この本で「デジタル化により、ニュースは無害な娯楽媒体から、人間の健全な理解力を損なう大量破壊兵器へ変化している」と著者は言及する。


本書のまえがきでも語られるが、2020年のコロナ禍が始まって、皆がその当時、事細かくコロナについてのニュースを見て、専門家があれこれ自説を述べたけれど、それがどれだけ的を得ていただろうか?何か貢献しただろうか? ただ私達は闇雲に恐れたり落ち込んだり、怒ったり、批判したり、不安になっただけで、厳しい不便な生活を乗り越えていく強靭な精神力をニュースによって醸成できたか?

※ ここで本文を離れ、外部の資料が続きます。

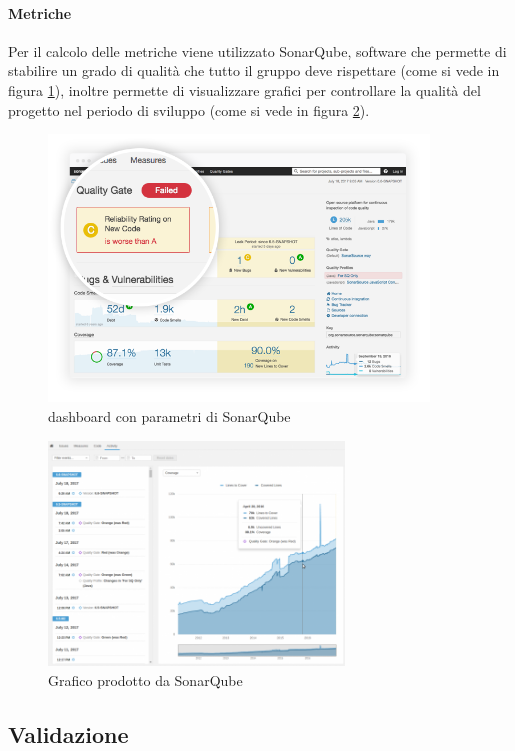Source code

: \paragraph{Metriche} \Spazio
Per il calcolo delle metriche viene utilizzato SonarQube, software che permette di stabilire un grado di qualità che tutto il gruppo deve rispettare (come si vede in figura \ref{qualità}), inoltre permette di visualizzare grafici per controllare la qualità del progetto nel periodo di sviluppo (come si vede in figura \ref{graficobello}).
\begin{figure}[h]
	\centering
	\includegraphics[width=0.9\textwidth]{images/enforce-quality-gate.png}
	\caption{dashboard con parametri di SonarQube}
	\label{qualità}
\end{figure}
\begin{figure}[h]
	\centering
	\includegraphics[width=0.7\textwidth]{images/project-history2.png}
	\caption{Grafico prodotto da SonarQube}
	\label{graficobello}
\end{figure}

\subsection{Validazione}

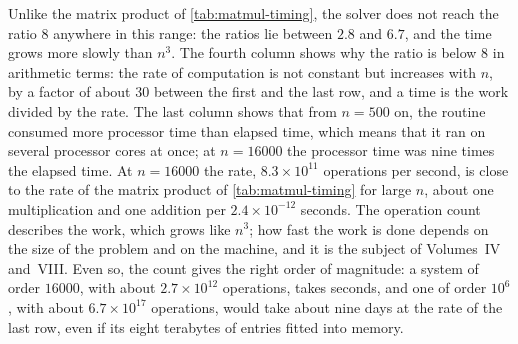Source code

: \begin{table}
\end{table}

Unlike the matrix product of \cref{tab:matmul-timing}, the solver does not reach the ratio $8$ anywhere in this range: the ratios lie between $2.8$ and $6.7$, and the time grows more slowly than $n^3$. The fourth column shows why the ratio is below $8$ in arithmetic terms: the rate of computation is not constant but increases with $n$, by a factor of about $30$ between the first and the last row, and a time is the work divided by the rate. The last column shows that from $n=500$ on, the routine consumed more processor time than elapsed time, which means that it ran on several processor cores at once; at $n=16000$ the processor time was nine times the elapsed time. At $n=16000$ the rate, $8.3\times10^{11}$ operations per second, is close to the rate of the matrix product of \cref{tab:matmul-timing} for large $n$, about one multiplication and one addition per $2.4\times10^{-12}$ seconds. The operation count describes the work, which grows like $n^3$; how fast the work is done depends on the size of the problem and on the machine, and it is the subject of Volumes~IV and~VIII. Even so, the count gives the right order of magnitude: a system of order $16000$, with about $2.7\times10^{12}$ operations, takes seconds, and one of order $10^6$, with about $6.7\times10^{17}$ operations, would take about nine days at the rate of the last row, even if its eight terabytes of entries fitted into memory.

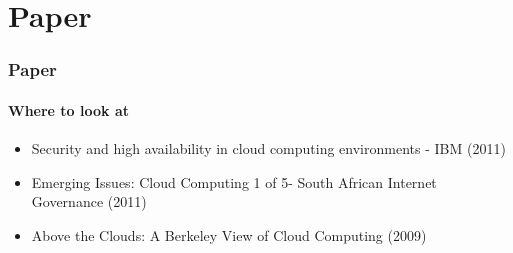 \documentclass[]{beamer}
\begin{document}
\section{Paper}

\begin{frame}
        \frametitle{Paper}
        \framesubtitle{Where to look at}
        \begin{itemize}
                \item Security and high availability in cloud computing
                environments - IBM (2011)
                \item Emerging Issues: Cloud Computing 1 of 5- South African Internet
                Governance (2011)
                \item Above the Clouds: A Berkeley View of Cloud Computing
                (2009)
        \end{itemize}
\end{frame}
\end{document}
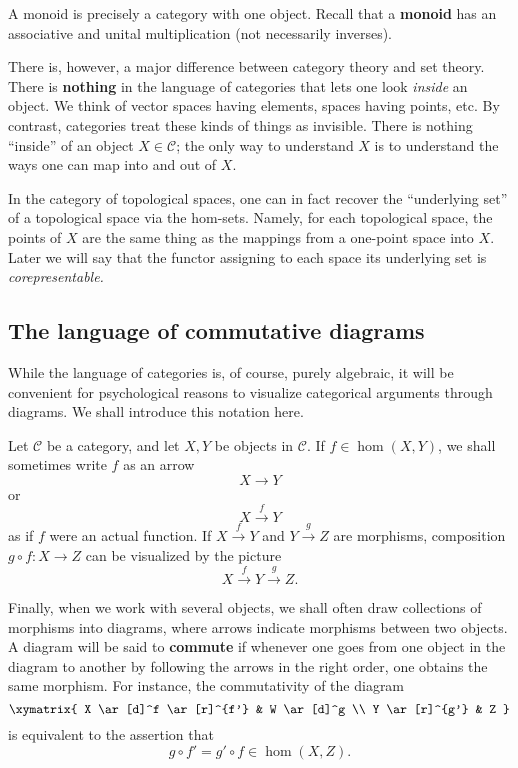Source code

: \begin{example}
A monoid is precisely a category with one object. Recall that a \textbf{monoid}
has an associative and unital multiplication (not necessarily inverses).
\end{example}

There is, however, a major difference between category theory and set theory.
There is \textbf{nothing} in the language of categories that lets one look
\emph{inside} an object. We think of vector spaces having elements, spaces
having points, etc.
By contrast, categories treat these kinds of things as invisible. There
is nothing ``inside'' of an object $X \in \mathcal{C}$; the only way to
understand $X$ is
to understand the ways one can map into and out of $X$.

\begin{example}
In the category of topological spaces, one can in fact recover the
``underlying set'' of a topological space via the hom-sets. Namely, for each
topological space, the points of $X$ are the same thing as the mappings from a
one-point space into $X$. Later we will say that the functor assigning to each
space its underlying set is \emph{corepresentable.}
\end{example}

\subsection{The language of commutative diagrams}

While the language of categories is, of course, purely algebraic, it will be
convenient for psychological reasons to visualize categorical arguments
through diagrams.
We shall introduce this notation here.

Let $\mathcal{C}$ be a category, and let $X, Y$ be objects in $\mathcal{C}$.
If $f \in \hom(X, Y)$, we shall sometimes write $f$ as an arrow
\[ X \to Y  \]
or
\[ X \stackrel{f}{\to} Y \]
as if $f$ were an actual function.
If $X \stackrel{f}{\to} Y$ and $Y \stackrel{g}{\to} Z$ are morphisms,
composition $g \circ f: X \to Z$ can be visualized by the picture
\[ X \stackrel{f}{\to} Y \stackrel{g}{\to} Z.\]

Finally, when we work with several objects, we shall often draw collections of
morphisms into diagrams, where arrows indicate morphisms between two objects.
A diagram will be said to \textbf{commute} if whenever one goes from one
object in the diagram to another by following the arrows in the right order,
one obtains the same morphism.
For instance, the commutativity of the diagram
\[ \xymatrix{
X \ar[d]^f \ar[r]^{f'} &  W \ar[d]^g \\
Y \ar[r]^{g'} &  Z
}\]
is equivalent to the assertion that
\[ g \circ f' = g' \circ f \in \hom(X, Z).  \]


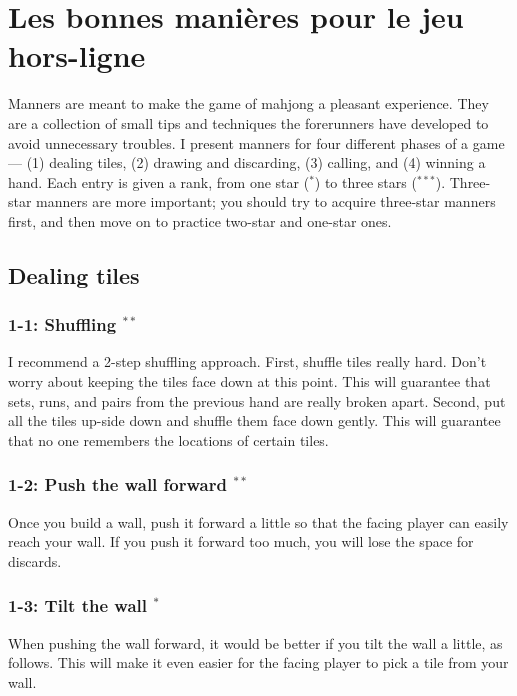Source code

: 
\chapter{Les bonnes manières pour le jeu hors-ligne} \label{ch:manners}
\thispagestyle{empty}

Manners are meant to make the game of mahjong a pleasant experience. 
They are a collection of small tips and techniques the forerunners have developed to avoid unnecessary troubles. 
I present manners for four different phases of a game --- (1) dealing tiles, (2) drawing and discarding, (3) calling, and (4) winning a hand. 
Each entry is given a rank, from one star ($^*$) to three stars ($^{***}$). Three-star manners are more important; you should try to acquire three-star manners first, and then move on to practice two-star and one-star ones. 

\section{Dealing tiles}

\subsection*{1-1: Shuffling $^{**}$}
I recommend a 2-step shuffling approach. First, shuffle tiles really hard. Don't worry about keeping the tiles face down at this point. This will guarantee that sets, runs, and pairs from the previous hand are really broken apart. Second, put all the tiles up-side down and shuffle them face down gently. This will guarantee that no one remembers the locations of certain tiles. 

\subsection*{1-2: Push the wall forward $^{**}$}
Once you build a wall, push it forward a little so that the facing player can easily reach your wall. If you push it forward too much, you will lose the space for discards. 


\subsection*{1-3: Tilt the wall $^{*}$}
When pushing the wall forward, it would be better if you tilt the wall a little, as follows. This will make it even easier for the facing player to pick a tile from your wall.
\bp
{}
\ep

ニュースに顔を曇らせていても、実際に南米のこんな田舎では、そんな悲惨なことは起きていない。せいぜい空き巣や麻薬の噂。幸い家族誰もがコロナ感染もせず、家族関係は良好だ。収入減と物価高と旱魃に悩みながらも、生命の危険は感じたこともない。どうして私の平穏な生活を、他所のニュースを見て、最悪な気持ちの不快感で、かき乱す必要があるのか?


本書は、言う。

「ニュースで報じられることの99%は、あなたには影響を及ぼせない。そのことが学習性無力感と呼ばれる心理的穴に落とし込むある種の軽い鬱状態に陥ってしまう。」


だから、テレビニュースを断つのである。


一日あたりのニュースに費やす時間を、本を読んだり、家族とおしゃべりをしたり、体を動かしたり趣味をしたほうが精神衛生上、良いに決まっている。


筆者はこのニュースを断つことで、「一気に平穏になり今より幸せを感じやすくなる」という。全く同感だ。



ウクライナのニュースは辛い。サル痘だって心配だ。でも、ここのところニュースを見ていて幸せになったことがあったか? これでもか、と厭世観を増すばかりのニュースが垂れ流され、その脇に広告やコマーシャルが挟まっている。すべて私達の耳目を集めるニュースを流して広告収入を得る仕組みは、私達により悲惨なニュースを提供し続けている。



そんなニュースで不安になった私達は、自分の抱えている不安を誰かに肯定してほしくて自分の意見を押し付けるとか、自分の考えを絶対の正義だと規定して他者を批判する人もいる。そんな人もニュースさえ見なければ、自分も他人も、社会の見方も、その時その時で変化する一時的な感情にすぎないんだ、と怒りが鎮まりもっと楽に生きられるのではないか?


私は、他人や社会問題のあれこれを攻撃している人が気の毒でならない。「まあ、その刀を鞘に納めてくださいな。そんなにいきりたつ必要はないんじゃないですかね?」と言ってあげたい。誰もがもっと楽に生きて欲しい。「あなたの怒りや悲嘆を食い物にして膨張しているのがニュース番組なんですから、そんな企みに乗らないで、あなた自身が幸せに生きる方向を探してくださいよ」と言ってあげたい。


著者は言う

「心の平静とニュース、この2つは調和しない。人生における賢明さとニュースも調和しない」




あれほど熱烈に国民に支持されたと思われた大統領はたった2ヶ月で国民の不支持が6割以上と厳しいスタートとなった。ニュースメディアに踊らされた国民が投票して、この結果だ。9月には新憲法の国民投票が待っている。これが可決されたら、チリはどんな国になるのか?不安は大きい。でも、少なくとも私は、テレビの前でニュースにかじり付くことは、もうしない。


ニュースに右往左往するくらいなら、歴史やイデオロギーや哲学がテーマの本を読んだほうがいい。そうしたところで現実世界は変えられないが、少なくとも私自身と私の家族が悲観主義に陥ることがないように自衛策はとったほうがいい。


ニュース見ないことは、世の中を良くしたいと言って火炎瓶を路上に投げつけている学生とは対極にある行為だ。そのテロ行為はニュースを劇場のように見ている観衆がいるから激化する。仮想敵を作って攻撃するのは無知の所産で、本当の知性が生まれるのはニュースを断って本を開くことだと思う。


時間が無くてもオーディオブックでも十分に学べる今、ニュースにメンタルヘルスを害されることなく、これからも謙虚に学びを続けていきたい。